═════ EXTRACTED DATA ═════
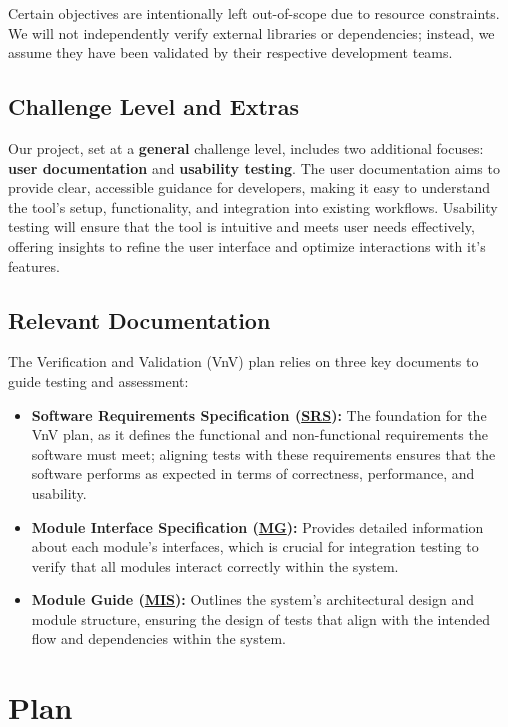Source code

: \documentclass[12pt, titlepage]{article}
\newcommand{\SRS}{\href{https://github.com/ssm-lab/capstone--source-code-optimizer/blob/main/docs/SRS/SRS.pdf}{SRS}}
\newcommand{\MG}{\href{https://github.com/ssm-lab/capstone--source-code-optimizer/blob/main/docs/Design/SoftArchitecture/MG.pdf}{MG}}
\newcommand{\MIS}{\href{https://github.com/ssm-lab/capstone--source-code-optimizer/blob/main/docs/Design/SoftDetailedDes/MIS.pdf}{MIS}}
\begin{document}
Certain objectives are intentionally left out-of-scope due to resource constraints. We will not independently verify external libraries or dependencies; instead, we assume they have been validated by their respective development teams. 

\subsection{Challenge Level and Extras}

Our project, set at a \textbf{general} challenge level, includes two additional focuses: \textbf{user documentation} and \textbf{usability testing}. The user documentation aims to provide clear, accessible guidance for developers, making it easy to understand the tool’s setup, functionality, and integration into existing workflows. Usability testing will ensure that the tool is intuitive and meets user needs effectively, offering insights to refine the user interface and optimize interactions with it's features.

\subsection{Relevant Documentation}

The Verification and Validation (VnV) plan relies on three key documents to guide testing and assessment: 
\begin{itemize}
  \item[] \textbf{Software Requirements Specification (\SRS)\cite{SRS}:} The foundation for the VnV plan, as it defines the functional and non-functional requirements the software must meet; aligning tests with these requirements ensures that the software performs as expected in terms of correctness, performance, and usability.
  
  \item[] \textbf{Module Interface Specification (\MG)\cite{MGDoc}:} Provides detailed information about each module's interfaces, which is crucial for integration testing to verify that all modules interact correctly within the system.
  
  \item[] \textbf{Module Guide (\MIS)\cite{MISDoc}:} Outlines the system's architectural design and module structure, ensuring the design of tests that align with the intended flow and dependencies within the system.
\end{itemize}

\section{Plan}
\end{document}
═════
REQUIRED WORK:
Without the pictures, give back the entries exactly.

SOLVED EXERCISE:
Source code

: \documentclass[12pt, titlepage]{article}
\newcommand{\SRS}{\href{https://github.com/ssm-lab/capstone--source-code-optimizer/blob/main/docs/SRS/SRS.pdf}{SRS}}
\newcommand{\MG}{\href{https://github.com/ssm-lab/capstone--source-code-optimizer/blob/main/docs/Design/SoftArchitecture/MG.pdf}{MG}}
\newcommand{\MIS}{\href{https://github.com/ssm-lab/capstone--source-code-optimizer/blob/main/docs/Design/SoftDetailedDes/MIS.pdf}{MIS}}
\begin{document}
Certain objectives are intentionally left out-of-scope due to resource constraints. We will not independently verify external libraries or dependencies; instead, we assume they have been validated by their respective development teams. 

\subsection{Challenge Level and Extras}

Our project, set at a \textbf{general} challenge level, includes two additional focuses: \textbf{user documentation} and \textbf{usability testing}. The user documentation aims to provide clear, accessible guidance for developers, making it easy to understand the tool’s setup, functionality, and integration into existing workflows. Usability testing will ensure that the tool is intuitive and meets user needs effectively, offering insights to refine the user interface and optimize interactions with it's features.

\subsection{Relevant Documentation}

The Verification and Validation (VnV) plan relies on three key documents to guide testing and assessment: 
\begin{itemize}
  \item[] \textbf{Software Requirements Specification (\SRS)\cite{SRS}:} The foundation for the VnV plan, as it defines the functional and non-functional requirements the software must meet; aligning tests with these requirements ensures that the software performs as expected in terms of correctness, performance, and usability.
  
  \item[] \textbf{Module Interface Specification (\MG)\cite{MGDoc}:} Provides detailed information about each module's interfaces, which is crucial for integration testing to verify that all modules interact correctly within the system.
  
  \item[] \textbf{Module Guide (\MIS)\cite{MISDoc}:} Outlines the system's architectural design and module structure, ensuring the design of tests that align with the intended flow and dependencies within the system.
\end{itemize}

\section{Plan}
\end{document}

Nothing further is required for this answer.